弊社のクライアント企業で、都内の某地銀からのプロパー融資を他行に肩代わりしてもらう際に、「繰り上げ返済手数料」をお支払いくださいとの話になりました。プロパー融資に繰り上げ返済テス了って存在するのか? 皆さん、疑問に思われる方がほとんどだと思います。
今回は「契約書の中身は借入時に確認しておくことは大切である」ことについてお話をさせて頂きます。
住宅ローンでの繰り上げ返済手数料は、皆さんも耳にされたことがあると思います。(今は繰り上げ返済手数料がないものも多数出ております)
プロパー融資での繰り上げ返済手数料は、固定金利における違約金以外に存在することは、元銀行員の私でも実は知りませんでした。私が勤めていた銀行では、このような手数料は存在しておりませんし、このコンサルティングの仕事を10年経験しておりますが、その中でも目にしたことがないものでした。
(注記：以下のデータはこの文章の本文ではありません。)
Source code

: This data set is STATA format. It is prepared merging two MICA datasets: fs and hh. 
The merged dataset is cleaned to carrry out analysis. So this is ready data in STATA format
(なお、本ケースでの借り入れの金利は変動金利でした)
このケースでは「金銭消費貸借契約証書」のなかに長期借入の繰り上げ返済について「残存期間1年以上」のものについては「残高の2%(税別)」の繰り上げ返済手数料を請求するとの文言が加筆されておりました。
その意味するところは、他行(特に都市銀行)からの肩代わりを防止するために10年以上前からこの文言が加筆されたようです。
「肩代わりの防止」のために、かつ抑止力として、このような手数料を設定するのは、かなり違和感を覚えますし、「優越的地位の乱用」ともとれるものかもしれません。
銀行取引において、どの銀行とどのような取引をするのは、あくまで顧客が志向することです。金利等で銀行に実損失が発生するケースならまだしも、融資を繰り上げ返済することを止める権利は、銀行にはないはずです。
また、これは他のクライアントかつ他の金融機関であったケースですが、大型の長期融資契約を行った際に「当初借入から5年間は他行への借り換えは行わないもの」とするコベナンツ条項(財務制限条項)を入れているケースも実際にありました。
さきほどの「繰り上げ返済手数料」と意味するところは同じだと思います。
このように、金銭消費貸借契約証書には、一般的な文言だけでなく、個別事案による「特殊条項」が加筆されているケースもあるのです。
皆様におかれましては、借入時には契約書の中身によく目を通して頂き、不明な文言等についてはすぐに金融機関に確認を取ることを改めてお願いします。